One of the first reactions of the trade following the ultra-high release prices of the 2009s was to laser in on the best value back vintages. For many, that was the not-yet-bottled 2008.
‘There has been a lot of speculative trading by merchants hedging on the 2008s, with a view to reselling the wines once they are physical next year,’ says Richard Brierely of Vanquish Wines.
This was confirmed by trading platform Liv-ex, which recorded a burst of activity surrounding the 2008 clarets over the summer. Much of this was underpinned by the massive pricing differential between the two vintages, with no fewer than 85 châteaux’s 2009s trading at an average 93% premium to their 2008s.
Are the two vintages really that far apart in terms of quality?

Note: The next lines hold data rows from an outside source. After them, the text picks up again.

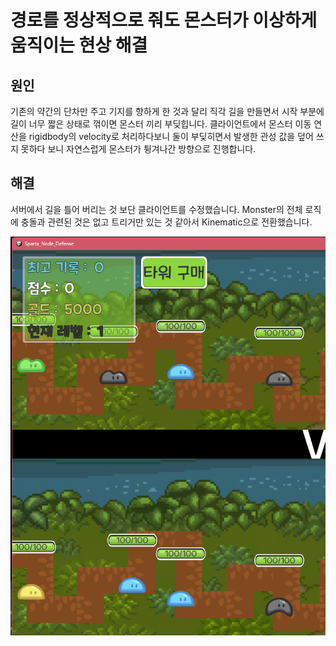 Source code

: # 경로를 정상적으로 줘도 몬스터가 이상하게 움직이는 현상 해결

## 원인
기존의 약간의 단차만 주고 기지를 향하게 한 것과 달리 직각 길을 만들면서 시작 부분에 길이 너무 짧은 상태로 꺾이면 몬스터 끼리 부딪힙니다.
클라이언트에서 몬스터 이동 연산을 rigidbody의 velocity로 처리하다보니 둘이 부딪히면서 발생한 관성 값을 덮어 쓰지 못하다 보니 자연스럽게 몬스터가 튕겨나간 방향으로 진행합니다.

## 해결
서버에서 길을 틀어 버리는 것 보단 클라이언트를 수정했습니다.
Monster의 전체 로직에 충돌과 관련된 것은 없고 트리거만 있는 것 같아서 Kinematic으로 전환했습니다.


![문제가 되었던 경로](monsterCollision.png)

Not according to Robert Parker. While he scores the 2009 vintage at an average rating of 94.1, the 2008 isn’t that far behind with an average rating of 92.5.
Moreover, some 2008s, such as Châteaux Palmer and Ausone, scored extremely highly in 2008 and are looking very good value in relation to their 2009s. For instance, the 2008 Palmer received a very creditable 95–97 and is trading at around £1,100. That’s less than half the price of the 2009 with a lesser rating of 94-96 points.

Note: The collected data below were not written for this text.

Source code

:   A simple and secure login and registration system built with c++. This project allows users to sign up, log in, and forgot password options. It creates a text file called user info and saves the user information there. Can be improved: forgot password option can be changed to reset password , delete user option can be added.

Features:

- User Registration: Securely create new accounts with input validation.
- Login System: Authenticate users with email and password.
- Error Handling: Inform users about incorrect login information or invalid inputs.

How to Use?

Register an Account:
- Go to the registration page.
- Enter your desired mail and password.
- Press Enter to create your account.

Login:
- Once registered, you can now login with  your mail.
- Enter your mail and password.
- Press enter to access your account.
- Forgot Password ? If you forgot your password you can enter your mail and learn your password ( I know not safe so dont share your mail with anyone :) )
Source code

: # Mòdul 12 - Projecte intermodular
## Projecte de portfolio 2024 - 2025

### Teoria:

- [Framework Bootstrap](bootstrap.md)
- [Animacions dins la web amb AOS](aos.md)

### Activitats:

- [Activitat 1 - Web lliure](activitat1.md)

Even more anomalous is the 2008 Ausone. It still has a potentially perfect 96–100 score but costs £4,500 less than the 2009 with just 95-97 points.
However, some trade buyers are showing caution with regard to 2008, including Miles Davis of the Fine Wine Fund. ‘There has been a lot of highly speculative activity around the vintage, which does look cheap at face value.
The problem with 2008 is that we think Parker over-scored it, so we are far from sure about quality at this moment in time. We’d rather wait until the wines are in bottle and there’s more critical consensus around the winners and losers.’